Another kind of addiction exists, with the appearance of a wee lesser madness in the eye. That is when one returns to gamble ever so often but argues that one is only losing (playing) small values of money. The argument persists - what if one would win someday, one might make a fortune but if one does not, the losses are of slight consequence. This could, by far, be crazier than the rush kind of addictions for this could grow and be hard to shrug off. Like smoking. One is not a habitual smoker nor a chain smoker, yet one needs to smoke when stressed or when drinking or when doing something else. One can give it up but won't. How long before the will not turns into a can not? And one might not even notice the addiction creeping in. The losses at the tables will soon be budgeted into the monthly math.

Watching some of the tables last night, it was obvious that the tables are played so as to ensure that house always makes more money than the player. The simplest was the game of the wheel. The 1-1 payouts cost the casino nothing and the wheel had a 1 alternating every other number. The highest 47-1 was only present on the wheel once. What are the odds of that turning up? A gambler who wants to chance his luck on something so high might do so on small amounts, for he wins he makes a fortune but if he does not (which is more often the case), the casino keeps the money. 

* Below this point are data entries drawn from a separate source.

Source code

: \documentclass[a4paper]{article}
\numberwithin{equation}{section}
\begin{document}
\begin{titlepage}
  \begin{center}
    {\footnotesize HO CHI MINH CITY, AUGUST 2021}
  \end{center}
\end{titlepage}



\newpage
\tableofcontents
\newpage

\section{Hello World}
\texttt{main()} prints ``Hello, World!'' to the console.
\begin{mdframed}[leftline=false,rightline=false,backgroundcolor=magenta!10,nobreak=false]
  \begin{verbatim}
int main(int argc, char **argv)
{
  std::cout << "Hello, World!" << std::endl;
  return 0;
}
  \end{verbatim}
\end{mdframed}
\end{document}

The odd payout means nothing to the casino. Again, what are the chances of the winner putting all of that back on the table? Pretty high, no doubt. If one is willing to gamble one's hard-earned money at the table, one would be doubly willing to gamble a win that one freely obtained. If one lost that money, it does not matter for one did not lose one's own money. Neither did the casino. In short, when one loses, the casino makes money. When one wins, the casino gets it back more often than not.

A fellow that was with me at the Blackjack tables last night insisted that the Blackjack is definitely a lesser of a gamble than the others. "Because there is some decision-making involved", he argued. Admittedly there is a certain amount of decision to make. How long does one keep tapping for the next card? Who does one chance one's luck upon, for a perfect pair or a coloured pair? However, what does one base the decision upon? It is purely accident that one might win. It is a gamble. While it might give one a false sense of control over one's decisions or a feeling of more probabilities of a win, that is not necessarily so.

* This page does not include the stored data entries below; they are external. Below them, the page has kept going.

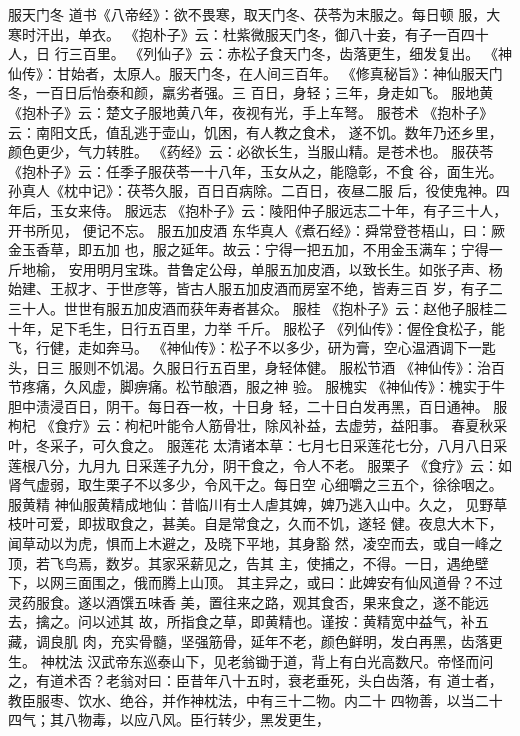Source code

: \documentclass[12pt,UTF8]{ctexbook}
\begin{document}
服天门冬
道书《八帝经》：欲不畏寒，取天门冬、茯苓为末服之。每日顿
服，大寒时汗出，单衣。
《抱朴子》云：杜紫微服天门冬，御八十妾，有子一百四十人，日
行三百里。
《列仙子》云：赤松子食天门冬，齿落更生，细发复出。
《神仙传》：甘始者，太原人。服天门冬，在人间三百年。
《修真秘旨》：神仙服天门冬，一百日后怡泰和颜，羸劣者强。三
百日，身轻；三年，身走如飞。
服地黄
《抱朴子》云：楚文子服地黄八年，夜视有光，手上车弩。
服苍术
《抱朴子》云：南阳文氏，值乱逃于壶山，饥困，有人教之食术，
遂不饥。数年乃还乡里，颜色更少，气力转胜。
《药经》云：必欲长生，当服山精。是苍术也。
服茯苓
《抱朴子》云：任季子服茯苓一十八年，玉女从之，能隐彰，不食
谷，面生光。
孙真人《枕中记》：茯苓久服，百日百病除。二百日，夜昼二服
后，役使鬼神。四年后，玉女来侍。
服远志
《抱朴子》云：陵阳仲子服远志二十年，有子三十人，开书所见，
便记不忘。
服五加皮酒
东华真人《煮石经》：舜常登苍梧山，曰：厥金玉香草，即五加
也，服之延年。故云：宁得一把五加，不用金玉满车；宁得一斤地榆，
安用明月宝珠。昔鲁定公母，单服五加皮酒，以致长生。如张子声、杨
始建、王叔才、于世彦等，皆古人服五加皮酒而房室不绝，皆寿三百
岁，有子二三十人。世世有服五加皮酒而获年寿者甚众。
服桂
《抱朴子》云：赵他子服桂二十年，足下毛生，日行五百里，力举
千斤。
服松子
《列仙传》：偓佺食松子，能飞，行健，走如奔马。
《神仙传》：松子不以多少，研为膏，空心温酒调下一匙头，日三
服则不饥渴。久服日行五百里，身轻体健。
服松节酒
《神仙传》：治百节疼痛，久风虚，脚痹痛。松节酿酒，服之神
验。
服槐实
《神仙传》：槐实于牛胆中渍浸百日，阴干。每日吞一枚，十日身
轻，二十日白发再黑，百日通神。
服枸杞
《食疗》云：枸杞叶能令人筋骨壮，除风补益，去虚劳，益阳事。
春夏秋采叶，冬采子，可久食之。
服莲花
太清诸本草：七月七日采莲花七分，八月八日采莲根八分，九月九
日采莲子九分，阴干食之，令人不老。
服栗子
《食疗》云：如肾气虚弱，取生栗子不以多少，令风干之。每日空
心细嚼之三五个，徐徐咽之。
服黄精
神仙服黄精成地仙：昔临川有士人虐其婢，婢乃逃入山中。久之，
见野草枝叶可爱，即拔取食之，甚美。自是常食之，久而不饥，遂轻
健。夜息大木下，闻草动以为虎，惧而上木避之，及晓下平地，其身豁
然，凌空而去，或自一峰之顶，若飞鸟焉，数岁。其家采薪见之，告其
主，使捕之，不得。一日，遇绝壁下，以网三面围之，俄而腾上山顶。
其主异之，或曰：此婢安有仙风道骨？不过灵药服食。遂以酒馔五味香
美，置往来之路，观其食否，果来食之，遂不能远去，擒之。问以述其
故，所指食之草，即黄精也。谨按：黄精宽中益气，补五藏，调良肌
肉，充实骨髓，坚强筋骨，延年不老，颜色鲜明，发白再黑，齿落更
生。
神枕法
汉武帝东巡泰山下，见老翁锄于道，背上有白光高数尺。帝怪而问
之，有道术否？老翁对曰：臣昔年八十五时，衰老垂死，头白齿落，有
道士者，教臣服枣、饮水、绝谷，并作神枕法，中有三十二物。内二十
四物善，以当二十四气；其八物毒，以应八风。臣行转少，黑发更生，
\end{document}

This is another age-old and classic examples of a mere tweaking of human psychology bringing the executor of the deed enormous profits. Another perfect sample of expensive addictions. Preying on one's weakness and feeding it just enough to reap benefits while giving one a sense of elation that cannot possibly exist. Such is life. As the saying goes, life is a gamble. Everyone loves it that way. Is that not why book-readers tend to love mystery thrillers and action stories which have all the rush that lead up to a supposedly unknown end. Everyone knows that the hero will win but it is the stakes that he plays along the way that keeps one reading. 

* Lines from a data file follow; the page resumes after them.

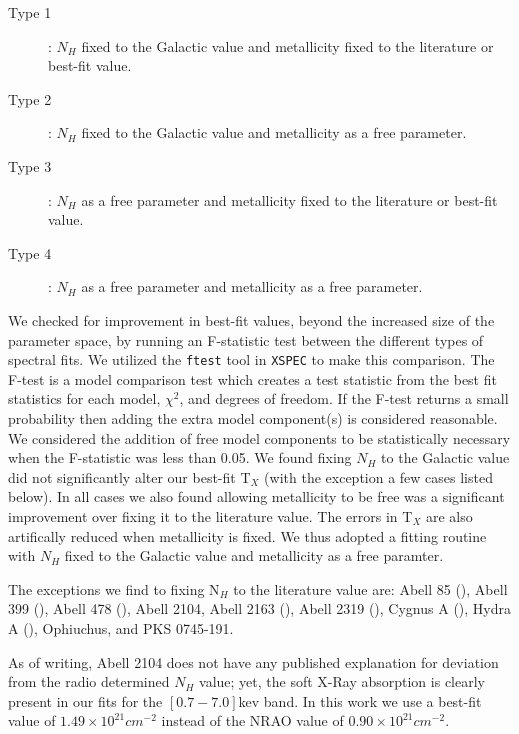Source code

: \documentclass[12pt, preprint]{aastex}
\begin{document}
\begin{description}
\item[Type 1]: $N_H$ fixed to the Galactic
value and metallicity fixed to the literature or best-fit value.
\item[Type 2]: $N_H$ fixed to the Galactic
value and metallicity as a free parameter.
\item[Type 3]: $N_H$ as a free parameter and
metallicity fixed to the literature or best-fit value.
\item[Type 4]: $N_H$ as a free parameter and
metallicity as a free parameter.
\end{description}

We checked for improvement in best-fit values, beyond the increased size of the
parameter space, by running an F-statistic test between the different
types of spectral fits. We utilized the {\tt ftest} tool in {\tt XSPEC} to
make this comparison. The F-test is a model comparison test
which creates a test statistic from the best fit statistics for each
model, $\chi^2$, and degrees of freedom. If the F-test
returns a small probability then adding the extra model
component(s) is considered reasonable. We considered the addition of
free model components to be statistically necessary when the
F-statistic was less than 0.05. We found fixing $N_{H}$ to the Galactic value did not
significantly alter our best-fit T$_X$ (with the exception a few cases
listed below). In all cases we also found allowing metallicity to be free was a
significant improvement over fixing it to the literature
value. The errors in T$_X$ are also artifically reduced when
metallicity is fixed. We thus adopted a fitting
routine with $N_{H}$ fixed to the Galactic value and metallicity as a free 
paramter.

The exceptions we find to fixing N$_H$ to the literature value are: Abell 85
(\cite{2005A&A...432..809D}), Abell 399 (\cite{2004MNRAS.351.1439S}),
Abell 478 (\cite{2003ApJ...587..619S}), Abell 2104,  Abell
2163 (\cite{1992ApJ...390..345A}), Abell 2319
(\cite{2004ApJ...604..604O}), Cygnus A (\cite{2002ApJ...565..195S}), Hydra A
(\cite{2000ApJ...534L.135M}), Ophiuchus, and PKS 0745-191.

As of writing, Abell 2104 does not have any published
explanation for deviation from the radio determined $N_H$ value; yet,
the soft X-Ray absorption is clearly present in our fits for
the $[0.7-7.0]$kev band. In this work we use a best-fit value of $1.49\times10^{21}
cm^{-2}$ instead of the NRAO value of $0.90\times10^{21} cm^{-2}$.
\end{document}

I went in merely to watch people gamble last night. If it were not for serious crunch of cash, I might have done so myself. The attraction is monstrous! The only language at the table is numbers. The deals are number, the coins are number, even the crisp notes one lays at the table are mere numbers. The $$ sign just blurs away from those little pieces of paper. One puts down a hundred, one gets coins that add up to a hundred and one lay the coins at numbers. Then one exchanges coins with the dealer, one loses some and wins some. It is all a stack of nothing but numbers. It is only when one steps out does one realize the weight of the abandoned $$. The dealers or the casino owners themselves have to do nothing, save for creating the right atmosphere. Each gambler incites the next one to keep going. It is a strangely perfected method of allowing people to feed off of each others' defects with no intervention from the original one that set the ball rolling. Fantastic, that is what it is.